Source texts of formatted documents:

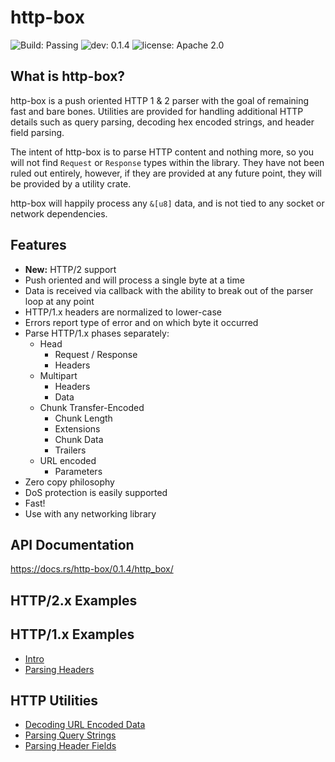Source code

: # http-box

![Build: Passing](https://img.shields.io/badge/build-passing-brightgreen.svg)
![dev: 0.1.4](https://img.shields.io/badge/dev-0.1.4-ff69b4.svg)
![license: Apache 2.0](https://img.shields.io/badge/license-Apache%202.0-blue.svg)

## What is http-box?

http-box is a push oriented HTTP 1 & 2 parser with the goal of remaining fast
and bare bones. Utilities are provided for handling additional HTTP details such
as query parsing, decoding hex encoded strings, and header field parsing.

The intent of http-box is to parse HTTP content and nothing more, so you will
not find `Request` or `Response` types within the library. They have not been
ruled out entirely, however, if they are provided at any future point, they will
be provided by a utility crate.

http-box will happily process any `&[u8]` data, and is not tied to any socket or
network dependencies.

## Features

- **New:** HTTP/2 support
- Push oriented and will process a single byte at a time
- Data is received via callback with the ability to break out of the parser loop
  at any point
- HTTP/1.x headers are normalized to lower-case
- Errors report type of error and on which byte it occurred
- Parse HTTP/1.x phases separately:
  - Head
    - Request / Response
    - Headers
  - Multipart
    - Headers
    - Data
  - Chunk Transfer-Encoded
    - Chunk Length
    - Extensions
    - Chunk Data
    - Trailers
  - URL encoded
    - Parameters
- Zero copy philosophy
- DoS protection is easily supported
- Fast!
- Use with any networking library

## API Documentation

https://docs.rs/http-box/0.1.4/http_box/

## HTTP/2.x Examples

## HTTP/1.x Examples

- [Intro](examples/http1_intro.md)
- [Parsing Headers](examples/http1_head_parsing.md)

## HTTP Utilities

- [Decoding URL Encoded Data](examples/http_decoding_url_encoded_data.md)
- [Parsing Query Strings](examples/http_parsing_query_strings.md)
- [Parsing Header Fields](examples/http_parsing_header_fields.md)
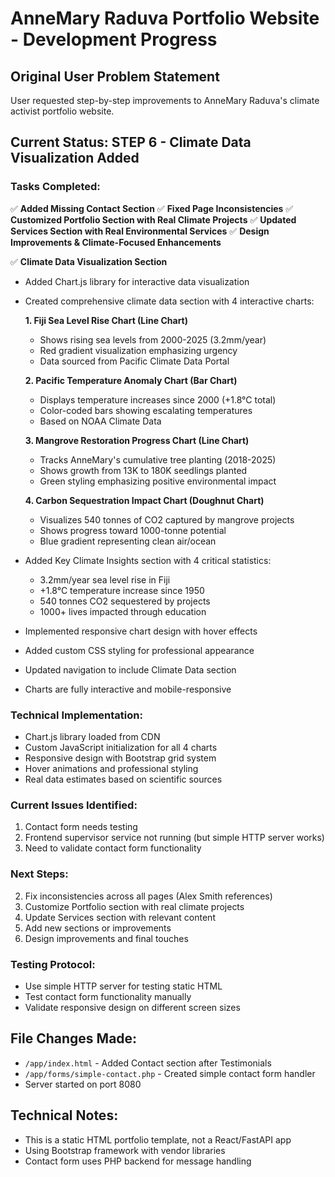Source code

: # AnneMary Raduva Portfolio Website - Development Progress

## Original User Problem Statement
User requested step-by-step improvements to AnneMary Raduva's climate activist portfolio website.

## Current Status: STEP 6 - Climate Data Visualization Added

### Tasks Completed:
✅ **Added Missing Contact Section**
✅ **Fixed Page Inconsistencies** 
✅ **Customized Portfolio Section with Real Climate Projects**
✅ **Updated Services Section with Real Environmental Services**
✅ **Design Improvements & Climate-Focused Enhancements**

✅ **Climate Data Visualization Section**
- Added Chart.js library for interactive data visualization
- Created comprehensive climate data section with 4 interactive charts:
  
  **1. Fiji Sea Level Rise Chart (Line Chart)**
  - Shows rising sea levels from 2000-2025 (3.2mm/year)
  - Red gradient visualization emphasizing urgency
  - Data sourced from Pacific Climate Data Portal
  
  **2. Pacific Temperature Anomaly Chart (Bar Chart)**
  - Displays temperature increases since 2000 (+1.8°C total)
  - Color-coded bars showing escalating temperatures
  - Based on NOAA Climate Data
  
  **3. Mangrove Restoration Progress Chart (Line Chart)**
  - Tracks AnneMary's cumulative tree planting (2018-2025)
  - Shows growth from 13K to 180K seedlings planted
  - Green styling emphasizing positive environmental impact
  
  **4. Carbon Sequestration Impact Chart (Doughnut Chart)**
  - Visualizes 540 tonnes of CO2 captured by mangrove projects
  - Shows progress toward 1000-tonne potential
  - Blue gradient representing clean air/ocean
  
- Added Key Climate Insights section with 4 critical statistics:
  * 3.2mm/year sea level rise in Fiji
  * +1.8°C temperature increase since 1950
  * 540 tonnes CO2 sequestered by projects
  * 1000+ lives impacted through education
  
- Implemented responsive chart design with hover effects
- Added custom CSS styling for professional appearance
- Updated navigation to include Climate Data section
- Charts are fully interactive and mobile-responsive

### Technical Implementation:
- Chart.js library loaded from CDN
- Custom JavaScript initialization for all 4 charts
- Responsive design with Bootstrap grid system
- Hover animations and professional styling
- Real data estimates based on scientific sources

### Current Issues Identified:
1. Contact form needs testing
2. Frontend supervisor service not running (but simple HTTP server works)
3. Need to validate contact form functionality

### Next Steps:
2. Fix inconsistencies across all pages (Alex Smith references)
3. Customize Portfolio section with real climate projects
4. Update Services section with relevant content
5. Add new sections or improvements
6. Design improvements and final touches

### Testing Protocol:
- Use simple HTTP server for testing static HTML
- Test contact form functionality manually
- Validate responsive design on different screen sizes

## File Changes Made:
- `/app/index.html` - Added Contact section after Testimonials
- `/app/forms/simple-contact.php` - Created simple contact form handler
- Server started on port 8080

## Technical Notes:
- This is a static HTML portfolio template, not a React/FastAPI app
- Using Bootstrap framework with vendor libraries
- Contact form uses PHP backend for message handling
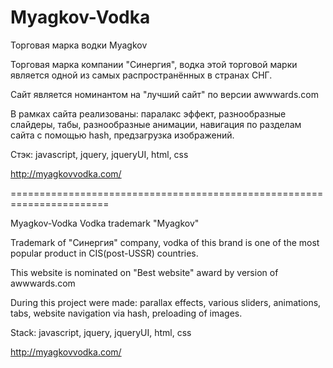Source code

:Myagkov-Vodka
=============

Торговая марка водки Myagkov

Торговая марка компании "Синергия", водка этой торговой марки является одной из самых распространённых в странах СНГ.

Сайт является номинантом на "лучший сайт" по версии awwwards.com

В рамках сайта реализованы: паралакс эффект, разнообразные слайдеры, табы, разнообразные анимации, навигация по разделам сайта с помощью hash, предзагрузка изображений.

Стэк: javascript, jquery, jqueryUI, html, css

http://myagkovvodka.com/

=======================================================================

Myagkov-Vodka
Vodka trademark "Myagkov"

Trademark of "Синергия" company, vodka of this brand is one of the most popular product in CIS(post-USSR) countries.

This website is nominated on "Best website" award by version of awwwards.com

During this project were made: parallax effects, various sliders, animations, tabs, website navigation via hash, preloading of images.

Stack: javascript, jquery, jqueryUI, html, css

http://myagkovvodka.com/
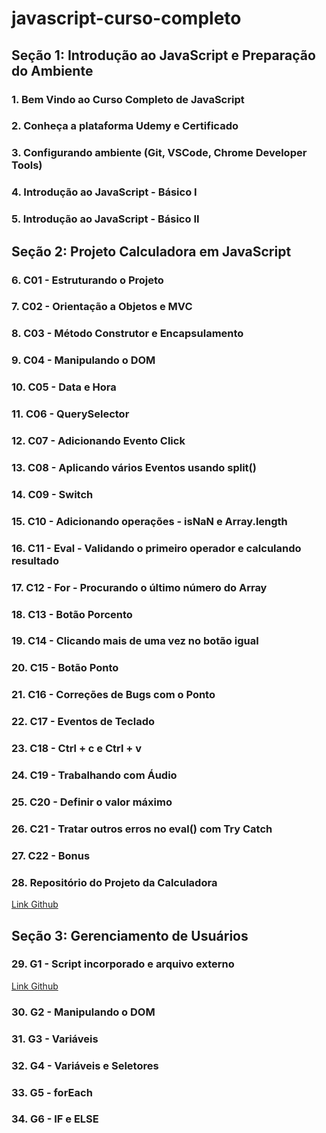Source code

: # javascript-curso-completo

## Seção 1: Introdução ao JavaScript e Preparação do Ambiente

### 1. Bem Vindo ao Curso Completo de JavaScript

### 2. Conheça a plataforma Udemy e Certificado

### 3. Configurando ambiente (Git, VSCode, Chrome Developer Tools)

### 4. Introdução ao JavaScript - Básico I

### 5. Introdução ao JavaScript - Básico II

## Seção 2: Projeto Calculadora em JavaScript

### 6. C01 - Estruturando o Projeto

### 7. C02 - Orientação a Objetos e MVC

### 8. C03 - Método Construtor e Encapsulamento

### 9. C04 - Manipulando o DOM

### 10. C05 - Data e Hora

### 11. C06 - QuerySelector

### 12. C07 - Adicionando Evento Click

### 13. C08 - Aplicando vários Eventos usando split()

### 14. C09 - Switch

### 15. C10 - Adicionando operações - isNaN e Array.length

### 16. C11 - Eval - Validando o primeiro operador e calculando resultado

### 17. C12 - For - Procurando o último número do Array

### 18. C13 - Botão Porcento

### 19. C14 - Clicando mais de uma vez no botão igual

### 20. C15 - Botão Ponto

### 21. C16 - Correções de Bugs com o Ponto

### 22. C17 - Eventos de Teclado

### 23. C18 - Ctrl + c e Ctrl + v

### 24. C19 - Trabalhando com Áudio

### 25. C20 - Definir o valor máximo

### 26. C21 - Tratar outros erros no eval() com Try Catch

### 27. C22 - Bonus

### 28. Repositório do Projeto da Calculadora

[Link Github](https://github.com/hcodebr/curso-javascript-projeto-calculadora-clone-final)

## Seção 3: Gerenciamento de Usuários

### 29. G1 - Script incorporado e arquivo externo

[Link Github](https://github.com/hcodebr/curso-javascript-projeto-usuarios)

### 30. G2 - Manipulando o DOM

### 31. G3 - Variáveis

### 32. G4 - Variáveis e Seletores

### 33. G5 - forEach

### 34. G6 - IF e ELSE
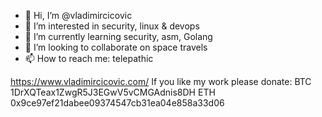 - 👋 Hi, I’m @vladimircicovic
- 👀 I’m interested in security, linux & devops
- 🌱 I’m currently learning security, asm, Golang
- 💞️ I’m looking to collaborate on space travels
- 📫 How to reach me: telepathic


https://www.vladimircicovic.com/ 
If you like my work please donate:
BTC  1DrXQTeax1ZwgR5J3EGwV5vCMGAdnis8DH
ETH 0x9ce97ef21dabee09374547cb31ea04e858a33d06

<!---
vladimircicovic/vladimircicovic is a ✨ special ✨ repository because its `README.md` (this file) appears on your GitHub profile.
You can click the Preview link to take a look at your changes.
--->
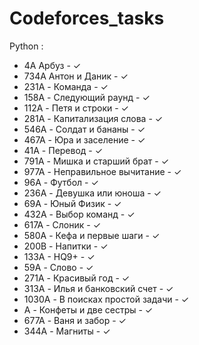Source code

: # Codeforces_tasks
Python :
 - 4А Арбуз - ✓
 - 734A Антон и Даник - ✓
 - 231A - Команда - ✓
 - 158A - Следующий раунд - ✓ 
 - 112A - Петя и строки - ✓
 - 281A - Капитализация слова - ✓
 - 546A - Солдат и бананы - ✓
 - 467A - Юра и заселение - ✓
 - 41A - Перевод - ✓
 - 791A - Мишка и старший брат - ✓
 - 977A - Неправильное вычитание - ✓ 
 - 96A - Футбол - ✓
 - 236A - Девушка или юноша - ✓
 - 69A - Юный Физик - ✓
 - 432A - Выбор команд - ✓
 - 617A - Слоник - ✓
 - 580A - Кефа и первые шаги - ✓
 - 200B - Напитки - ✓
 - 133A - HQ9+ - ✓
 - 59A - Слово - ✓
 - 271A - Красивый год - ✓
 - 313A - Илья и банковский счет - ✓
 - 1030A - В поисках простой задачи - ✓
 - A - Конфеты и две сестры - ✓
 - 677A - Ваня и забор - ✓
 - 344A - Магниты - ✓
 
 
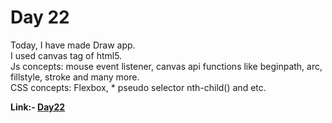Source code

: # Day 22

Today, I have made Draw app.<br> I used canvas tag of html5.<br> Js concepts: mouse event listener,
canvas api functions like beginpath, arc, fillstyle, stroke and many more.<br> CSS concepts:
Flexbox, \* pseudo selector nth-child() and etc.<br>

**Link:- [Day22](https://rushigoswami.github.io/50-Days-of-Javascript/day22/)**
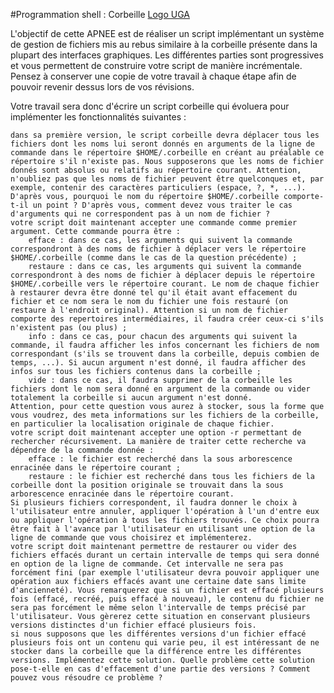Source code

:#Programmation shell : Corbeille [Logo UGA](https://www.google.com/url?sa=i&url=https%3A%2F%2Ffr.wikipedia.org%2Fwiki%2FFichier%3ALogo_Universit%25C3%25A9_Grenoble_Alpes_2020.svg&psig=AOvVaw0bUAyvp_Yk0iFvATSt76_F&ust=1634635940620000&source=images&cd=vfe&ved=0CAYQjRxqFwoTCOi8mcbT0_MCFQAAAAAdAAAAABAE)

L'objectif de cette APNEE est de réaliser un script implémentant un système de gestion de fichiers mis au rebus similaire à la corbeille présente dans la plupart des interfaces graphiques. Les différentes parties sont progressives et vous permettent de construire votre script de manière incrémentale. Pensez à conserver une copie de votre travail à chaque étape afin de pouvoir revenir dessus lors de vos révisions.

Votre travail sera donc d'écrire un script corbeille qui évoluera pour implémenter les fonctionnalités suivantes :

    dans sa première version, le script corbeille devra déplacer tous les fichiers dont les noms lui seront donnés en arguments de la ligne de commande dans le répertoire $HOME/.corbeille en créant au préalable ce répertoire s'il n'existe pas. Nous supposerons que les noms de fichier donnés sont absolus ou relatifs au répertoire courant. Attention, n'oubliez pas que les noms de fichier peuvent être quelconques et, par exemple, contenir des caractères particuliers (espace, ?, *, ...). D'après vous, pourquoi le nom du répertoire $HOME/.corbeille comporte-t-il un point ? D'après vous, comment devez vous traiter le cas d'arguments qui ne correspondent pas à un nom de fichier ?
    votre script doit maintenant accepter une commande comme premier argument. Cette commande pourra être :
        efface : dans ce cas, les arguments qui suivent la commande correspondront à des noms de fichier à déplacer vers le répertoire $HOME/.corbeille (comme dans le cas de la question précédente) ;
        restaure : dans ce cas, les arguments qui suivent la commande correspondront à des noms de fichier à déplacer depuis le répertoire $HOME/.corbeille vers le répertoire courant. Le nom de chaque fichier à restaurer devra être donné tel qu'il était avant effacement du fichier et ce nom sera le nom du fichier une fois restauré (on restaure à l'endroit original). Attention si un nom de fichier comporte des repertoires intermédiaires, il faudra créer ceux-ci s'ils n'existent pas (ou plus) ;
        info : dans ce cas, pour chacun des arguments qui suivent la commande, il faudra afficher les infos concernant les fichiers de nom correspondant (s'ils se trouvent dans la corbeille, depuis combien de temps, ...). Si aucun argument n'est donné, il faudra afficher des infos sur tous les fichiers contenus dans la corbeille ;
        vide : dans ce cas, il faudra supprimer de la corbeille les fichiers dont le nom sera donné en argument de la commande ou vider totalement la corbeille si aucun argument n'est donné. 
    Attention, pour cette question vous aurez à stocker, sous la forme que vous voudrez, des meta informations sur les fichiers de la corbeille, en particulier la localisation originale de chaque fichier.
    votre script doit maintenant accepter une option -r permettant de rechercher récursivement. La manière de traiter cette recherche va dépendre de la commande donnée :
        efface : le fichier est recherché dans la sous arborescence enracinée dans le répertoire courant ;
        restaure : le fichier est recherché dans tous les fichiers de la corbeille dont la position originale se trouvait dans la sous arborescence enracinée dans le répertoire courant.
    Si plusieurs fichiers correspondent, il faudra donner le choix à l'utilisateur entre annuler, appliquer l'opération à l'un d'entre eux ou appliquer l'opération à tous les fichiers trouvés. Ce choix pourra être fait à l'avance par l'utilisateur en utilisant une option de la ligne de commande que vous choisirez et implémenterez.
    votre script doit maintenant permettre de restaurer ou vider des fichiers effacés durant un certain intervalle de temps qui sera donné en option de la ligne de commande. Cet intervalle ne sera pas forcément fini (par exemple l'utilisateur devra pouvoir appliquer une opération aux fichiers effacés avant une certaine date sans limite d'ancienneté). Vous remarquerez que si un fichier est effacé plusieurs fois (effacé, recréé, puis effacé à nouveau), le contenu du fichier ne sera pas forcément le même selon l'intervalle de temps précisé par l'utilisateur. Vous gèrerez cette situation en conservant plusieurs versions distinctes d'un fichier effacé plusieurs fois.
    si nous supposons que les différentes versions d'un fichier effacé plusieurs fois ont un contenu qui varie peu, il est intéressant de ne stocker dans la corbeille que la différence entre les différentes versions. Implémentez cette solution. Quelle problème cette solution pose-t-elle en cas d'effacement d'une partie des versions ? Comment pouvez vous résoudre ce problème ?
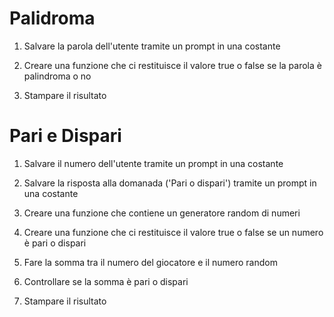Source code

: # Palidroma

1. Salvare la parola dell'utente tramite un prompt in una costante 

2. Creare una funzione che ci restituisce il valore true o false se la parola è palindroma o no

3. Stampare il risultato

# Pari e Dispari

1. Salvare il numero dell'utente tramite un prompt in una costante 

2. Salvare la risposta alla domanada ('Pari o dispari') tramite un prompt in una costante 

3. Creare una funzione che contiene un generatore random di numeri

4. Creare una funzione che ci restituisce il valore true o false se un numero è pari o dispari

5. Fare la somma tra il numero del giocatore e il numero random 

6. Controllare se la somma è pari o dispari

7. Stampare il risultato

Assigned task: Copy verbatim the span of lines that begins with the line holding "5. Fare la somma" and ends at the last line of the records.

Your response:
5. Fare la somma tra il numero del giocatore e il numero random 

6. Controllare se la somma è pari o dispari

7. Stampare il risultato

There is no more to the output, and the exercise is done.